-- What to work on --
Go through the data below line by line and report how many lines contain "valore", giving only that figure.

Items from a data source:

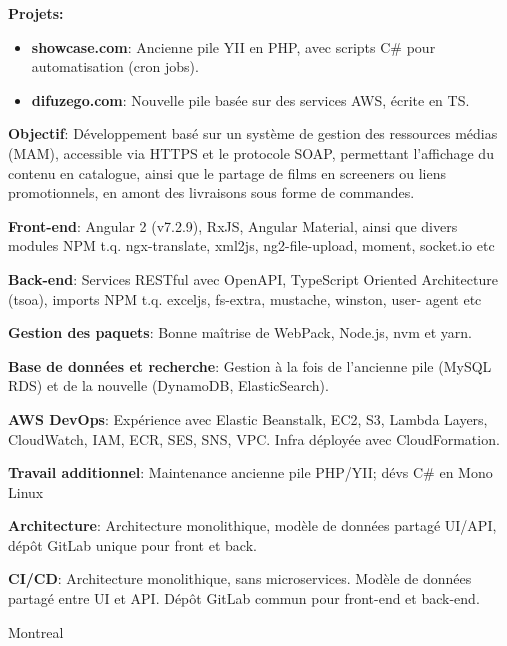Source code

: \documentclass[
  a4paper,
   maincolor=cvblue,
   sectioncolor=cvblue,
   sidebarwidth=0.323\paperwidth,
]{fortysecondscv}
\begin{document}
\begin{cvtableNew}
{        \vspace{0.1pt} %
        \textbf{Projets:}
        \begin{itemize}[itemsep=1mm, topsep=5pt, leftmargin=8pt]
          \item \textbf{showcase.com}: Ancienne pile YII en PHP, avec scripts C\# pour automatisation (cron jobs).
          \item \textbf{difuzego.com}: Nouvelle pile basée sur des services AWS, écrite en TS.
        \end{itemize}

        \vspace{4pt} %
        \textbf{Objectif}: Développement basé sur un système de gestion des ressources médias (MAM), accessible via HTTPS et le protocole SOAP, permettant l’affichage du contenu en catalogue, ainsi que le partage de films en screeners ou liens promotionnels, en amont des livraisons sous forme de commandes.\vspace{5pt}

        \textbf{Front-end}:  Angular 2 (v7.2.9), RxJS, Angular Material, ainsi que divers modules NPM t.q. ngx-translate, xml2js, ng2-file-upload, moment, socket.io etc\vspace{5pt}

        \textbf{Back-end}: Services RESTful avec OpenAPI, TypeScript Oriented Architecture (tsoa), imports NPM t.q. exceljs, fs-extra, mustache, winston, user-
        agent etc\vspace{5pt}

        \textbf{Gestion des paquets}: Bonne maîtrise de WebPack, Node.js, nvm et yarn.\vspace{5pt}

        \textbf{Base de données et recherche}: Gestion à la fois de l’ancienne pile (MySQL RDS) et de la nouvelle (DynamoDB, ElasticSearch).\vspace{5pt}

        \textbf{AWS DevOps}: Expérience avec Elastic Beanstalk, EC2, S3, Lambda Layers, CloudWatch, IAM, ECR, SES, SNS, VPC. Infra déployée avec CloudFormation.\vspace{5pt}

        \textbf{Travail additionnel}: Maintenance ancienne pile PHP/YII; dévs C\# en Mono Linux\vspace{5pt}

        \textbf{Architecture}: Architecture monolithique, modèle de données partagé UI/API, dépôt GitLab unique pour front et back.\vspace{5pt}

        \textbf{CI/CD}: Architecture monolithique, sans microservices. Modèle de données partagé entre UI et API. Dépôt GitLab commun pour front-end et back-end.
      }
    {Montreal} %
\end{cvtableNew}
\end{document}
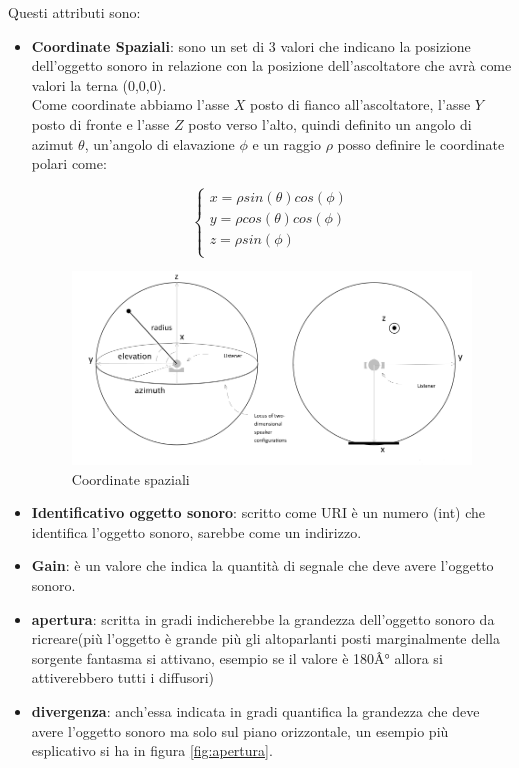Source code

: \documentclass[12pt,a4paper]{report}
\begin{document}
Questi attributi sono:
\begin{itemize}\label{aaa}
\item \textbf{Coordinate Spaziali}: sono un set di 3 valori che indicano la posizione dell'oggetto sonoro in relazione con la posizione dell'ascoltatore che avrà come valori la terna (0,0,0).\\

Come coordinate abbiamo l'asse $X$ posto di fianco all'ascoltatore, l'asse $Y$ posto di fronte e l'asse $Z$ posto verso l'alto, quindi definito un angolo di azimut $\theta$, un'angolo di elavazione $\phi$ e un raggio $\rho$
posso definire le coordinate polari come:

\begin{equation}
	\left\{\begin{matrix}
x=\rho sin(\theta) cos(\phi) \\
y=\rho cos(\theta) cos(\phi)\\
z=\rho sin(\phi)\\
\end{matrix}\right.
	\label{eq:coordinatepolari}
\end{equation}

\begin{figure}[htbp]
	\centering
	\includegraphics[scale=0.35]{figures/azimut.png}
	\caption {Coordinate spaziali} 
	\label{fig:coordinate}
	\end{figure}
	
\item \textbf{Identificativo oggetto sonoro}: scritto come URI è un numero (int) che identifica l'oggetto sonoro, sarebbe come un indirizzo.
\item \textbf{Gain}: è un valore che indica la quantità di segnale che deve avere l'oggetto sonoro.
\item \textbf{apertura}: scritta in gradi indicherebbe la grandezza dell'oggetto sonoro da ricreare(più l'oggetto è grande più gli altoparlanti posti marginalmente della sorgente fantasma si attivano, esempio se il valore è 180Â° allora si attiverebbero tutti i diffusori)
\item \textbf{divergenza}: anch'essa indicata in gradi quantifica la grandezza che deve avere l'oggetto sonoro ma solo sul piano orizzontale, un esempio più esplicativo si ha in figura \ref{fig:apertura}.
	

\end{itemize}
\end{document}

-- Written solution --
2